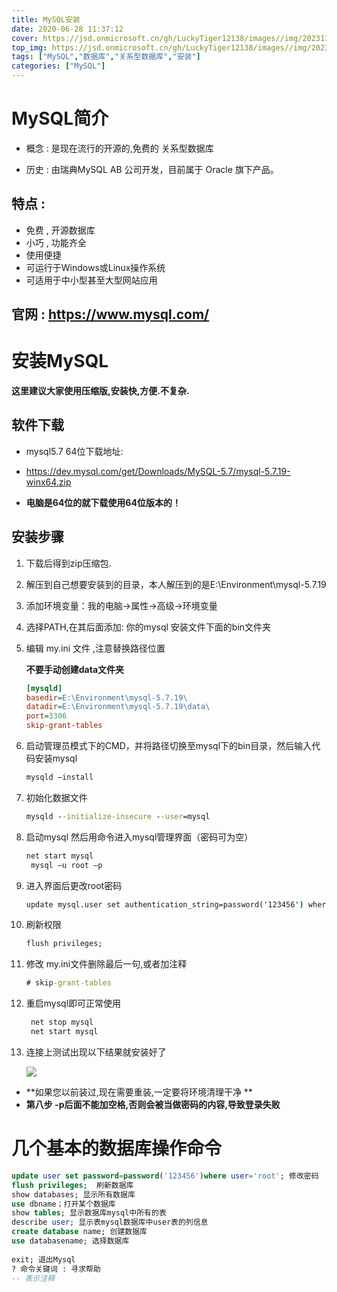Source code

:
 ```yaml
---
title: MySQL安装
date: 2020-06-28 11:37:12
cover: https://jsd.onmicrosoft.cn/gh/LuckyTiger12138/images//img/202311121333522.png
top_img: https://jsd.onmicrosoft.cn/gh/LuckyTiger12138/images//img/202311101346217.webp
tags: ["MySQL","数据库","关系型数据库","安装"]
categories: ["MySQL"]
---
```




# MySQL简介

+ 概念 : 是现在流行的开源的,免费的 关系型数据库

+ 历史 : 由瑞典MySQL AB 公司开发，目前属于 Oracle 旗下产品。

## 特点 :

+ 免费 , 开源数据库
+ 小巧 , 功能齐全
+ 使用便捷
+ 可运行于Windows或Linux操作系统
+ 可适用于中小型甚至大型网站应用

## 官网 : https://www.mysql.com/

# 安装MySQL

**这里建议大家使用压缩版,安装快,方便.不复杂.**

## 软件下载

+ mysql5.7 64位下载地址:

+ https://dev.mysql.com/get/Downloads/MySQL-5.7/mysql-5.7.19-winx64.zip

+ **电脑是64位的就下载使用64位版本的！**

## 安装步骤

1. 下载后得到zip压缩包.

2. 解压到自己想要安装到的目录，本人解压到的是E:\Environment\mysql-5.7.19

3. 添加环境变量：我的电脑->属性->高级->环境变量 

4. 选择PATH,在其后面添加: 你的mysql 安装文件下面的bin文件夹

5. 编辑 my.ini 文件 ,注意替换路径位置

    **不要手动创建data文件夹**

    ```INI
    [mysqld]
    basedir=E:\Environment\mysql-5.7.19\
    datadir=E:\Environment\mysql-5.7.19\data\
    port=3306
    skip-grant-tables
    ```

6. 启动管理员模式下的CMD，并将路径切换至mysql下的bin目录，然后输入代码安装mysql

    ```cmd
    mysqld –install
    ```

7. 初始化数据文件 

    ```cmd
    mysqld --initialize-insecure --user=mysql 
    ```

8. 启动mysql 然后用命令进入mysql管理界面（密码可为空）

    ```cmd
    net start mysql
     mysql –u root –p
    ```

9. 进入界面后更改root密码

    ```cmd
    update mysql.user set authentication_string=password('123456') where user='root' and Host = 'localhost';
    ```

10. 刷新权限

    ```cmd
    flush privileges;
    ```

11. 修改 my.ini文件删除最后一句,或者加注释

     ```cmd
     # skip-grant-tables
     ```

12. 重启mysql即可正常使用

       ```cmd
        net stop mysql
        net start mysql
       ```

13. 连接上测试出现以下结果就安装好了

       ![](https://jsd.onmicrosoft.cn/gh/LuckyTiger12138/images/img/20200628124410.png)

+ **如果您以前装过,现在需要重装,一定要将环境清理干净 **
+ **第八步 -p后面不能加空格,否则会被当做密码的内容,导致登录失败**

# 几个基本的数据库操作命令

```sql
update user set password=password('123456')where user='root'; 修改密码
flush privileges;  刷新数据库
show databases; 显示所有数据库
use dbname；打开某个数据库
show tables; 显示数据库mysql中所有的表
describe user; 显示表mysql数据库中user表的列信息
create database name; 创建数据库
use databasename; 选择数据库
 
exit; 退出Mysql
? 命令关键词 : 寻求帮助
-- 表示注释
```

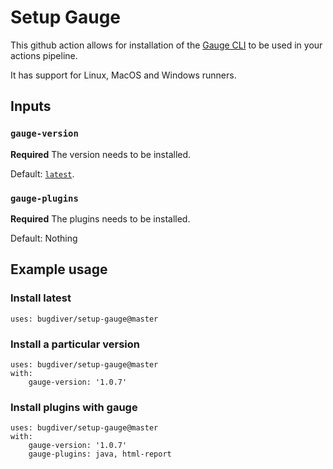 # Setup Gauge

This github action allows for installation of the [Gauge CLI](gauge.org) to be used in your actions pipeline.

It has support for Linux, MacOS and Windows runners.


## Inputs

### `gauge-version`

**Required** The version needs to be installed.

Default: [`latest`](https://github.com/getgauge/gauge/releases/latest).

### `gauge-plugins`

**Required** The plugins needs to be installed.

Default: Nothing


## Example usage

### Install latest
```
uses: bugdiver/setup-gauge@master

```

### Install a particular version
```
uses: bugdiver/setup-gauge@master
with:
    gauge-version: '1.0.7'
```

### Install plugins with gauge

```
uses: bugdiver/setup-gauge@master
with:
    gauge-version: '1.0.7'
    gauge-plugins: java, html-report
```
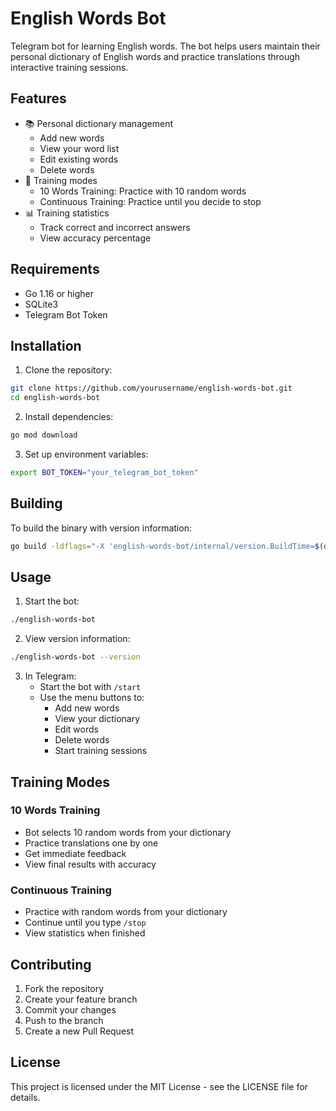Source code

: # English Words Bot

Telegram bot for learning English words. The bot helps users maintain their personal dictionary of English words and practice translations through interactive training sessions.

## Features

- 📚 Personal dictionary management
  - Add new words
  - View your word list
  - Edit existing words
  - Delete words
- 🎯 Training modes
  - 10 Words Training: Practice with 10 random words
  - Continuous Training: Practice until you decide to stop
- 📊 Training statistics
  - Track correct and incorrect answers
  - View accuracy percentage

## Requirements

- Go 1.16 or higher
- SQLite3
- Telegram Bot Token

## Installation

1. Clone the repository:
```bash
git clone https://github.com/yourusername/english-words-bot.git
cd english-words-bot
```

2. Install dependencies:
```bash
go mod download
```

3. Set up environment variables:
```bash
export BOT_TOKEN="your_telegram_bot_token"
```

## Building

To build the binary with version information:
```bash
go build -ldflags="-X 'english-words-bot/internal/version.BuildTime=$(date)' -X 'english-words-bot/internal/version.GitCommit=$(git rev-parse HEAD)'" -o english-words-bot ./cmd/main.go
```

## Usage

1. Start the bot:
```bash
./english-words-bot
```

2. View version information:
```bash
./english-words-bot --version
```

3. In Telegram:
   - Start the bot with `/start`
   - Use the menu buttons to:
     - Add new words
     - View your dictionary
     - Edit words
     - Delete words
     - Start training sessions

## Training Modes

### 10 Words Training
- Bot selects 10 random words from your dictionary
- Practice translations one by one
- Get immediate feedback
- View final results with accuracy

### Continuous Training
- Practice with random words from your dictionary
- Continue until you type `/stop`
- View statistics when finished

## Contributing

1. Fork the repository
2. Create your feature branch
3. Commit your changes
4. Push to the branch
5. Create a new Pull Request

## License

This project is licensed under the MIT License - see the LICENSE file for details. 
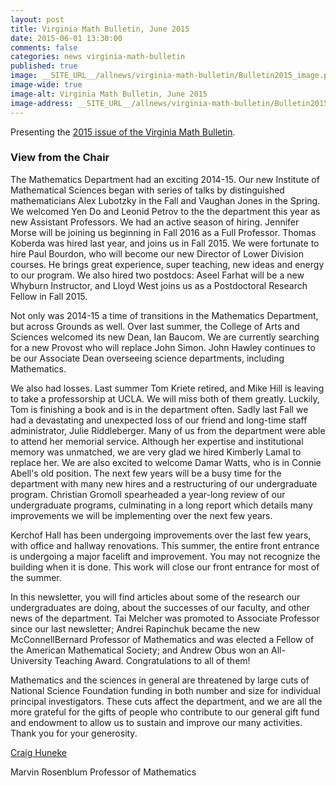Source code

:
 ```yaml
---
layout: post
title: Virginia Math Bulletin, June 2015
date: 2015-06-01 13:30:00
comments: false
categories: news virginia-math-bulletin
published: true
image: __SITE_URL__/allnews/virginia-math-bulletin/Bulletin2015_image.png
image-wide: true
image-alt: Virginia Math Bulletin, June 2015
image-address: __SITE_URL__/allnews/virginia-math-bulletin/Bulletin2015.pdf
---
```


Presenting the [2015 issue of the Virginia Math Bulletin]({{site.url}}/allnews/virginia-math-bulletin/Bulletin2015.pdf).

<!--more-->

<h3 class="mt-5 mb-3">View from the Chair</h3>

The Mathematics Department had an
 exciting 2014-15. Our new Institute
 of Mathematical Sciences began with
 series of talks by distinguished mathematicians Alex Lubotzky in the Fall and
 Vaughan Jones in the Spring. We welcomed Yen Do and Leonid Petrov to the
the department this year as new Assistant Professors. We had an
active season of hiring. Jennifer Morse will be joining us beginning
in Fall 2016 as a Full Professor. Thomas Koberda was hired
last year, and joins us in Fall 2015. We were fortunate to hire Paul
Bourdon, who will become our new Director of Lower Division
courses. He brings great experience, super teaching, new ideas and
energy to our program. We also hired two postdocs: Aseel Farhat
will be a new Whyburn Instructor, and Lloyd West joins us as a
Postdoctoral Research Fellow in Fall 2015.

Not only was 2014-15 a time of transitions in the Mathematics
Department, but across Grounds as well. Over last summer,
the College of Arts and Sciences welcomed its new Dean, Ian Baucom.
We are currently searching for a new Provost who will replace
John Simon. John Hawley continues to be our Associate
Dean overseeing science departments, including Mathematics.

 We also had losses. Last summer Tom Kriete retired, and
Mike Hill is leaving to take a professorship at UCLA. We will
miss both of them greatly. Luckily, Tom is finishing a book and is
in the department often. Sadly last Fall we had a devastating and
unexpected loss of our friend and long-time staff administrator,
Julie Riddleberger. Many of us from the department were able to
attend her memorial service. Although her expertise and institutional
memory was unmatched, we are very glad we hired Kimberly
Lamal to replace her. We are also excited to welcome Damar
Watts, who is in Connie Abell's old position.
 The next few years will be a busy time for the department
with many new hires and a restructuring of our undergraduate program.
Christian Gromoll spearheaded a year-long review of our
undergraduate programs, culminating in a long report which details
many improvements we will be implementing over the next
few years.

Kerchof Hall has been undergoing improvements
over the last few years, with office and hallway renovations.
This summer, the entire front entrance is undergoing a
major facelift and improvement. You may not recognize the
building when it is done. This work will close our front entrance
for most of the summer.

 In this newsletter, you will find articles about some
of the research our undergraduates are doing, about the successes
of our faculty, and other news of the department. Tai
Melcher was promoted to Associate Professor since our last
newsletter; Andrei Rapinchuk became the new McConnellBernard
Professor of Mathematics and was elected a Fellow
of the American Mathematical Society; and Andrew
Obus won an All-University Teaching Award. Congratulations
to all of them!

 Mathematics and the sciences in general are threatened
by large cuts of National Science Foundation funding
in both number and size for individual principal investigators.
These cuts affect the department, and we are all the
more grateful for the gifts of people who contribute to our
general gift fund and endowment to allow us to sustain and
improve our many activities. Thank you for your generosity.



[Craig Huneke]({{site.url}}/people/clh4xd/)

Marvin Rosenblum Professor of Mathematics
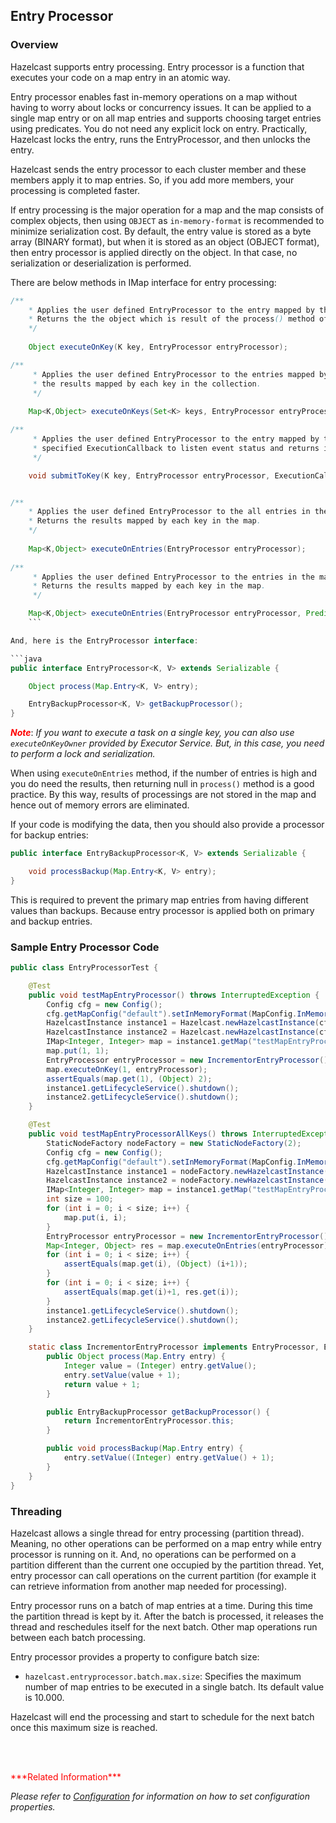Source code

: 


## Entry Processor

### Overview

Hazelcast supports entry processing. Entry processor is a function that executes your code on a map entry in an atomic way. 

Entry processor enables fast in-memory operations on a map without having to worry about locks or concurrency issues. It can be applied to a single map entry or on all map entries and supports choosing target entries using predicates. You do not need any explicit lock on entry. Practically, Hazelcast locks the entry, runs the EntryProcessor, and then unlocks the entry.

Hazelcast sends the entry processor to each cluster member and these members apply it to map entries. So, if you add more members, your processing is completed faster.

If entry processing is the major operation for a map and the map consists of complex objects, then using `OBJECT` as `in-memory-format` is recommended to minimize serialization cost. By default, the entry value is stored as a byte array (BINARY format), but when it is stored as an object (OBJECT format), then entry processor is applied directly on the object. In that case, no serialization or deserialization is performed.

There are below methods in IMap interface for entry processing:

```java
/**
 	* Applies the user defined EntryProcessor to the entry mapped by the key.
 	* Returns the the object which is result of the process() method of EntryProcessor.
 	*/
 	
	Object executeOnKey(K key, EntryProcessor entryProcessor);

/**
     * Applies the user defined EntryProcessor to the entries mapped by the collection of keys.
     * the results mapped by each key in the collection.
     */
    
    Map<K,Object> executeOnKeys(Set<K> keys, EntryProcessor entryProcessor);

/**
     * Applies the user defined EntryProcessor to the entry mapped by the key with
     * specified ExecutionCallback to listen event status and returns immediately.
     */

    void submitToKey(K key, EntryProcessor entryProcessor, ExecutionCallback callback);


/**
 	* Applies the user defined EntryProcessor to the all entries in the map.
 	* Returns the results mapped by each key in the map.
 	*/
 	
	Map<K,Object> executeOnEntries(EntryProcessor entryProcessor);
	 
/**
     * Applies the user defined EntryProcessor to the entries in the map which satisfies provided predicate.
     * Returns the results mapped by each key in the map.
     */

    Map<K,Object> executeOnEntries(EntryProcessor entryProcessor, Predicate predicate);
	```

And, here is the EntryProcessor interface:

```java
public interface EntryProcessor<K, V> extends Serializable {

    Object process(Map.Entry<K, V> entry);

    EntryBackupProcessor<K, V> getBackupProcessor();
}
```

<font color="red">***Note***</font>: *If you want to execute a task on a single key, you can also use `executeOnKeyOwner` provided by Executor Service. But, in this case, you need to perform a lock and serialization.*

When using `executeOnEntries` method, if the number of entries is high and you do need the results, then returning null in `process()` method is a good practice. By this way, results of processings are not stored in the map and hence out of memory errors are eliminated.


If your code is modifying the data, then you should also provide a processor for backup entries:

```java
public interface EntryBackupProcessor<K, V> extends Serializable {

    void processBackup(Map.Entry<K, V> entry);
}
```

This is required to prevent the primary map entries from having different values than backups. Because entry processor is applied both on primary and backup entries.



### Sample Entry Processor Code

```java
public class EntryProcessorTest {

    @Test
    public void testMapEntryProcessor() throws InterruptedException {
        Config cfg = new Config();
        cfg.getMapConfig("default").setInMemoryFormat(MapConfig.InMemoryFormat.OBJECT);
        HazelcastInstance instance1 = Hazelcast.newHazelcastInstance(cfg);
        HazelcastInstance instance2 = Hazelcast.newHazelcastInstance(cfg);
        IMap<Integer, Integer> map = instance1.getMap("testMapEntryProcessor");
        map.put(1, 1);
        EntryProcessor entryProcessor = new IncrementorEntryProcessor();
        map.executeOnKey(1, entryProcessor);
        assertEquals(map.get(1), (Object) 2);
        instance1.getLifecycleService().shutdown();
        instance2.getLifecycleService().shutdown();
    }

    @Test
    public void testMapEntryProcessorAllKeys() throws InterruptedException {
        StaticNodeFactory nodeFactory = new StaticNodeFactory(2);
        Config cfg = new Config();
        cfg.getMapConfig("default").setInMemoryFormat(MapConfig.InMemoryFormat.OBJECT);
        HazelcastInstance instance1 = nodeFactory.newHazelcastInstance(cfg);
        HazelcastInstance instance2 = nodeFactory.newHazelcastInstance(cfg);
        IMap<Integer, Integer> map = instance1.getMap("testMapEntryProcessorAllKeys");
        int size = 100;
        for (int i = 0; i < size; i++) {
            map.put(i, i);
        }
        EntryProcessor entryProcessor = new IncrementorEntryProcessor();
        Map<Integer, Object> res = map.executeOnEntries(entryProcessor);
        for (int i = 0; i < size; i++) {
            assertEquals(map.get(i), (Object) (i+1));
        }
        for (int i = 0; i < size; i++) {
            assertEquals(map.get(i)+1, res.get(i));
        }
        instance1.getLifecycleService().shutdown();
        instance2.getLifecycleService().shutdown();
    }

    static class IncrementorEntryProcessor implements EntryProcessor, EntryBackupProcessor, Serializable {
        public Object process(Map.Entry entry) {
            Integer value = (Integer) entry.getValue();
            entry.setValue(value + 1);
            return value + 1;
        }

        public EntryBackupProcessor getBackupProcessor() {
            return IncrementorEntryProcessor.this;
        }

        public void processBackup(Map.Entry entry) {
            entry.setValue((Integer) entry.getValue() + 1);
        }
    }
}
```




### Threading

Hazelcast allows a single thread for entry processing (partition thread). Meaning, no other operations can be performed on a map entry while entry processor is running on it. And, no operations can be performed on a partition different than the current one occupied by the partition thread. Yet, entry processor can call operations on the current partition (for example it can retrieve information from another map needed for processing).


Entry processor runs on a batch of map entries at a time. During this time the partition thread is kept by it. After the batch is processed, it releases the thread and reschedules itself for the next batch. Other map operations run between each batch processing.

Entry processor provides a property to configure batch size:

-	`hazelcast.entryprocessor.batch.max.size`: Specifies the  maximum number of map entries to be executed in a single batch. Its default value is 10.000.

Hazelcast will end the processing and start to schedule for the next batch once this maximum size is reached.

<br> </br>

<font color="red">
***Related Information***
</font>

*Please refer to [Configuration](#configuration) for information on how to set configuration properties.*

<br> </br>




<br> </br>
# # # # # # #
→ **INSTRUCTIONS TO FOLLOW**: Line count for the string "allows": please say how many lines in the entries above contain it, with no other words.

→ **YOUR SOLUTION**: 2